Q6. Many people with M.E. report that there is a direct link between the degree of their non-restorative sleep and the depth of the fatigue they experience the next day. What research has been done into this particular issue and what were their findings?

To my knowledge this issue has not yet been investigated in pwME/CFS.  However, cognitive fatigue as measured on a range of working memory tests (Benkirane et al, 2022) found that the main effect of sleep fragmentation was to increase subjectively reported fatigue rather than reduce cognitive test performance.  This study, using healthy participants, highlights the difficulties in objectively measuring fatigue, as many people can rally their mental resources for short-term testing in a research setting.  This may have little to do with how fatigue is experienced in real-life settings.

Q7. What further research is required to investigate the causes of non-restorative sleep and the impact this has on cognitive function, fatigue and pain in pwME?

There are so many unanswered questions.  The first step for any such research is to have a standard definition of non-restorative sleep.  Is it a certain level of sleep fragmentation? Sleep disruption? Lower EEG delta power? Subjective report in the light of an otherwise normal sleep diary?  Is reported non-restorative sleep the same for someone with sleep apnea, vivid dreaming or ME/CFS?

Impact of sleep disruption on cognitive function in patients with post-acute sequelae of SARS-CoV-2 infection: Initial findings from a Neuro-COVID-19 clinic

Abstract:

Introduction: Fatigue, brain fog and sleep disturbance are among the most common symptoms of post-acute sequelae of SARS-CoV-2 infection (PASC). We sought to determine the impact of sleep disruption on cognition and quality-of-life in patients with neurologic manifestations of PASC (Neuro-PASC).

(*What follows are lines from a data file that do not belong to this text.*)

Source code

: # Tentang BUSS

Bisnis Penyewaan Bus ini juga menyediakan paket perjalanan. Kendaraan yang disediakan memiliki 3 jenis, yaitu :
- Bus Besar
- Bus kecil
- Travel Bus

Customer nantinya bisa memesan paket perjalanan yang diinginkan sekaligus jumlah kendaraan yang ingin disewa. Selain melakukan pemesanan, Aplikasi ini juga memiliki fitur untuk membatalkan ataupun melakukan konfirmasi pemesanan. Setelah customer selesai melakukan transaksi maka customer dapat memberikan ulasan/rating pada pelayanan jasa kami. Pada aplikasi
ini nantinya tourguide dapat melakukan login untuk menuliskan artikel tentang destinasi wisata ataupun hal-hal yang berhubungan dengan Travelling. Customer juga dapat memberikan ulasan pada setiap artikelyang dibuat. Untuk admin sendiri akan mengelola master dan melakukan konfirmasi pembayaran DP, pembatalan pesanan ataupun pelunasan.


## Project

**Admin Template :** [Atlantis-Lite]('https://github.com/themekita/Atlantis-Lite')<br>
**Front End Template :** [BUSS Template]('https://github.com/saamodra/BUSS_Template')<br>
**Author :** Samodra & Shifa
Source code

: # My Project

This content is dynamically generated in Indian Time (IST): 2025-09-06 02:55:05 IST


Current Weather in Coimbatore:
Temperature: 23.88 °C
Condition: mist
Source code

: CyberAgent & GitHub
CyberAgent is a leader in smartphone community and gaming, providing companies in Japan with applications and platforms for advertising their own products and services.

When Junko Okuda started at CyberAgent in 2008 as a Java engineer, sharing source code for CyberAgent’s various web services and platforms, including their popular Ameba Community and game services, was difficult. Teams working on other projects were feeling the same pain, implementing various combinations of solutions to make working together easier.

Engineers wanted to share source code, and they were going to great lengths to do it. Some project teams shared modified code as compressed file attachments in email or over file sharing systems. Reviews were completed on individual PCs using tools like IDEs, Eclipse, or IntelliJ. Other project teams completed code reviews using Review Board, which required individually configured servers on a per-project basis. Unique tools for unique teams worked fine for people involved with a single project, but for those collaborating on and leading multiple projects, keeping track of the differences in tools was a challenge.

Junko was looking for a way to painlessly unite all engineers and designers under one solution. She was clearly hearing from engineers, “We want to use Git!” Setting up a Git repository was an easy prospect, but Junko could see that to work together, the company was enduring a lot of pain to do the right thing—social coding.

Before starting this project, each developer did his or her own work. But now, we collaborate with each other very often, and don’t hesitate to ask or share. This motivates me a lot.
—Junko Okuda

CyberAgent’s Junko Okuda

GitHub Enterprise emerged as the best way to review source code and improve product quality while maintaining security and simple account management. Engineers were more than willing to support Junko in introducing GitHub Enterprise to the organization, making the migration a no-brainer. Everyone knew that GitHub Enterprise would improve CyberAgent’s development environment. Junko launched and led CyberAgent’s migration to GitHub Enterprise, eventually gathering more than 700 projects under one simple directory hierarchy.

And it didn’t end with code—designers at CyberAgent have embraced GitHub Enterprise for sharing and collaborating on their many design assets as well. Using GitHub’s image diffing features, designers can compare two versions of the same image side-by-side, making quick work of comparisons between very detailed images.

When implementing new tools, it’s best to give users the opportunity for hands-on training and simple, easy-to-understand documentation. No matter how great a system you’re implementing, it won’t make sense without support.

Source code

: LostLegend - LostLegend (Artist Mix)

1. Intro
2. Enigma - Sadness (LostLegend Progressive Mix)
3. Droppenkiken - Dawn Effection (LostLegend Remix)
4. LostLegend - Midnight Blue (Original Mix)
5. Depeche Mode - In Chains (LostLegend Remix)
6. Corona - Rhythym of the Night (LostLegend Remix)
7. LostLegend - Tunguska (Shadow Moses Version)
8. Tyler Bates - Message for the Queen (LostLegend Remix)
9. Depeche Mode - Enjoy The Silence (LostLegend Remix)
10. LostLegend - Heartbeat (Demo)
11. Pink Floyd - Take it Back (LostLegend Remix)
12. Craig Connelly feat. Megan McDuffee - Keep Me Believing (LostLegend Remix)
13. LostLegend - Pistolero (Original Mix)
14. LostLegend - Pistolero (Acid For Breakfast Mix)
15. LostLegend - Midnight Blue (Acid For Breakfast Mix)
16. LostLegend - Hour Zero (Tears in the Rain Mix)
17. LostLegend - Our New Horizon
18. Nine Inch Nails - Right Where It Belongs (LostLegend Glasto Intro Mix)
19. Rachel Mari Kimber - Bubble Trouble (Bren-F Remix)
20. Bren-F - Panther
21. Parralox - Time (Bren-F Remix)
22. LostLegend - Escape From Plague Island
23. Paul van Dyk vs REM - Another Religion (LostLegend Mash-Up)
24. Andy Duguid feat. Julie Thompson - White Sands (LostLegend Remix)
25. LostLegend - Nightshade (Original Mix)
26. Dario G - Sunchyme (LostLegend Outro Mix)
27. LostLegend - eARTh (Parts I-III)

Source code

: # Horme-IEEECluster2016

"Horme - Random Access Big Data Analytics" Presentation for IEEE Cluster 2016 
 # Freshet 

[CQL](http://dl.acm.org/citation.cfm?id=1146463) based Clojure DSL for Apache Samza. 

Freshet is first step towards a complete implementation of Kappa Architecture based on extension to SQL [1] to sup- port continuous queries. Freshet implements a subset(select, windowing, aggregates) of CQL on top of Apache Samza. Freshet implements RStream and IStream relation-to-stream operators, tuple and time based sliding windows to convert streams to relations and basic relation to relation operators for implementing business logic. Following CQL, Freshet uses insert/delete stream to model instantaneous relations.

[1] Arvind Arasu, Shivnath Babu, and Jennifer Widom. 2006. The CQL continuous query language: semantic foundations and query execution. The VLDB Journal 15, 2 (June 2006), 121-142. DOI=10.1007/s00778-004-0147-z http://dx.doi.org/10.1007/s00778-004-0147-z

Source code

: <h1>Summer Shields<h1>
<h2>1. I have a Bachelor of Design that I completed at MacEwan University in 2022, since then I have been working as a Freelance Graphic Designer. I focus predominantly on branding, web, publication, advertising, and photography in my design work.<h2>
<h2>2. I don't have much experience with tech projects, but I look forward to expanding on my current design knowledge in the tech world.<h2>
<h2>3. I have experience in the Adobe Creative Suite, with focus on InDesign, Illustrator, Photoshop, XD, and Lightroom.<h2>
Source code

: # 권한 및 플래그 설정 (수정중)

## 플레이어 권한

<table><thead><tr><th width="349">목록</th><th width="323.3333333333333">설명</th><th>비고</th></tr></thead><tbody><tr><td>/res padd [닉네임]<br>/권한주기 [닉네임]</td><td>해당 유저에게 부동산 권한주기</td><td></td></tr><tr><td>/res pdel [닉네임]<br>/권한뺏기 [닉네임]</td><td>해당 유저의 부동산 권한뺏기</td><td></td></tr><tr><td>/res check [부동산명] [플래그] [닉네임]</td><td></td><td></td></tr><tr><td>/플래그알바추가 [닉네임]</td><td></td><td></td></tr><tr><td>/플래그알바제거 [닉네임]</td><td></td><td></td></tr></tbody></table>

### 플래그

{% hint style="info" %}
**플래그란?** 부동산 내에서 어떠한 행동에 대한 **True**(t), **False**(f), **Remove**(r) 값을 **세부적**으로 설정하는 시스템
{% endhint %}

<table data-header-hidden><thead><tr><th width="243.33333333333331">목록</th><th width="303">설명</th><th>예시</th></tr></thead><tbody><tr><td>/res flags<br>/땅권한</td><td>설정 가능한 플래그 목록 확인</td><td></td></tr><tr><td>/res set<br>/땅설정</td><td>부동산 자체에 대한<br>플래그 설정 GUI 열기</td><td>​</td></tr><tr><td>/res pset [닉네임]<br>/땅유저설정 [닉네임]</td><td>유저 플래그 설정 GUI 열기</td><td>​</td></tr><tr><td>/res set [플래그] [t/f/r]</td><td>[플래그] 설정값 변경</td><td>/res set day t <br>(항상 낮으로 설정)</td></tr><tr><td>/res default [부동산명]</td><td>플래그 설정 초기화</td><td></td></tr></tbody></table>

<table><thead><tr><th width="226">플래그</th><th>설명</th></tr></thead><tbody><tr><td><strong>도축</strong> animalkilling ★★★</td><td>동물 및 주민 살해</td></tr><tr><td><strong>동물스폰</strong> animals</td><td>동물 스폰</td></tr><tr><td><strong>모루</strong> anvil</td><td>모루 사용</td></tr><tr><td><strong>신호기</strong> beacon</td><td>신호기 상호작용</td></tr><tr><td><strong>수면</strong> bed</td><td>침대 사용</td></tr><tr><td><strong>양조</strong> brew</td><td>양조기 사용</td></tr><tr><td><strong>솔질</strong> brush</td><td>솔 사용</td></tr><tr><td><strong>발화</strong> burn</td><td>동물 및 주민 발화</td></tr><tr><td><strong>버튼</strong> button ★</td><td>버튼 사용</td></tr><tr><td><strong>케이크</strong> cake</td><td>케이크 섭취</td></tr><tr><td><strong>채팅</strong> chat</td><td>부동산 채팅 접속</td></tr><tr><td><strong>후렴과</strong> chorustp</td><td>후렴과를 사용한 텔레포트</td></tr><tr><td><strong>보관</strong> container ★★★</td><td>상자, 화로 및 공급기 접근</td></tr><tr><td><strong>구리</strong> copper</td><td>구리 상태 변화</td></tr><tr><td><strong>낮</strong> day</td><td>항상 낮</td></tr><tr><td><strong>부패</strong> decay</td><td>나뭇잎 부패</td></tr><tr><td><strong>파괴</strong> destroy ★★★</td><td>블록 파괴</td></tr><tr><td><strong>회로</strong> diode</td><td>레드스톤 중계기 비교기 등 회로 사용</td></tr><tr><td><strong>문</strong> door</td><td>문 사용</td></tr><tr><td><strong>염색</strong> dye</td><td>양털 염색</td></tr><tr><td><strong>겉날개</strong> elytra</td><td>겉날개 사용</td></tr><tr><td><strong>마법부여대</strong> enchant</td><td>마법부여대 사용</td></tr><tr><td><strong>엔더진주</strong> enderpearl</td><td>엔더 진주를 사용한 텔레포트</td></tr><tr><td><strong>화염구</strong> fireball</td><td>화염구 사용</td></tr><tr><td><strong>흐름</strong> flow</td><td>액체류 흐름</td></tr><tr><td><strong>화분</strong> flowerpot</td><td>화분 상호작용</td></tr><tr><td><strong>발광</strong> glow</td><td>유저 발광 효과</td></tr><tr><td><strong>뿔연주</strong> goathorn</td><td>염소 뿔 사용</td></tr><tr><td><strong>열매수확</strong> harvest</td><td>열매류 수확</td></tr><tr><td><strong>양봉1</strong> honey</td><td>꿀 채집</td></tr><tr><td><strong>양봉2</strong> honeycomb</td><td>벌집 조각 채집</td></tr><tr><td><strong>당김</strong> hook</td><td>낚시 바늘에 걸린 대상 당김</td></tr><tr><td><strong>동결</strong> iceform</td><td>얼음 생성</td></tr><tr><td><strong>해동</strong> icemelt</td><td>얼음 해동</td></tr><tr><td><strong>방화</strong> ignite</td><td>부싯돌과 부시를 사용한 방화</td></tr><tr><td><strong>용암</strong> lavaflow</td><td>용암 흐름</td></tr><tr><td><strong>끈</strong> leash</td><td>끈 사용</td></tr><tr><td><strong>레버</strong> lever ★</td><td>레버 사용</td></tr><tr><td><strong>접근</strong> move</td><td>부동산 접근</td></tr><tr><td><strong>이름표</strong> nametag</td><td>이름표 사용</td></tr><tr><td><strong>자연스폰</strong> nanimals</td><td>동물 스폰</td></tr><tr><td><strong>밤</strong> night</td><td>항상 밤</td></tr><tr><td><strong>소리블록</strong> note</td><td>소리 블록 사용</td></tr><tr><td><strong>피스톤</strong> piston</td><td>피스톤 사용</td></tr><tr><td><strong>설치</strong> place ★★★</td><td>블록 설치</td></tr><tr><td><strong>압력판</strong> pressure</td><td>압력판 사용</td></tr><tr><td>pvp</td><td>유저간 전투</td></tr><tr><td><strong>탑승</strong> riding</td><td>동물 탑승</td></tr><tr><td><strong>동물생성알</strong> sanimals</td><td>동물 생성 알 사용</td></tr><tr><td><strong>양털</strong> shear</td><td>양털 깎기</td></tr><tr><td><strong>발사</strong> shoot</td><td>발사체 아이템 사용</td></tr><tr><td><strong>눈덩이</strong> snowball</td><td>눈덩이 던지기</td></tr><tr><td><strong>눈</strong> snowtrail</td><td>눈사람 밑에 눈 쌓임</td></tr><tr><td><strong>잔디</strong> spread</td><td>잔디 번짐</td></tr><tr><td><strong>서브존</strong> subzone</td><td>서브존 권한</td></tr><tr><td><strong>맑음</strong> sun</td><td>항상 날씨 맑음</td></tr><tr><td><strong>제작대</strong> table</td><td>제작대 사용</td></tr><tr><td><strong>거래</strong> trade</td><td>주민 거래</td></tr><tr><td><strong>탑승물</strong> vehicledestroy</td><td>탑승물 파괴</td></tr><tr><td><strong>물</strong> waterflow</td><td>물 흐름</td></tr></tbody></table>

Methods: Thirty-nine patients were recruited from Neuro-COVID-19 clinic. Mean age was 48.1 years, 71.8% were female, and 82% were never hospitalized for COVID-19. Patients were evaluated via clinical assessment, quality-of-life measures in domains of cognitive function, fatigue, sleep disturbance, anxiety, and depression, NIH toolbox cognitive tests, and 7 days of wrist actigraphy.

Results: The median number of neurologic symptoms attributed to PASC was 6, with brain fog being the most common in 89.7%. Regarding non-neurologic symptoms, 94.9% complained of fatigue and 74.4% of insomnia. Patients reported significant impairment in all quality-of-life domains and performed worse in a task of attention compared to a normative US population. Actigraphy showed Neuro-PASC patients had lower sleep efficiency, longer sleep latency (both p<0.001) and later sleep midpoint (p=0.039) compared to 71 age-matched healthy controls with no PASC history. Self-reported cognitive symptoms correlated with severity of fatigue (p<0.001), anxiety (p=0.05), and depression (p<0.01). Objective evidence of sleep disruption measured by wakefulness after sleep onset, sleep efficiency and latency were associated with decreased performance in attention and processing speed.

Conclusion: Prospective studies including larger populations of patients are needed to fully determine the interplay of sleep disruption on the cognitive function and quality of life of patients with PASC.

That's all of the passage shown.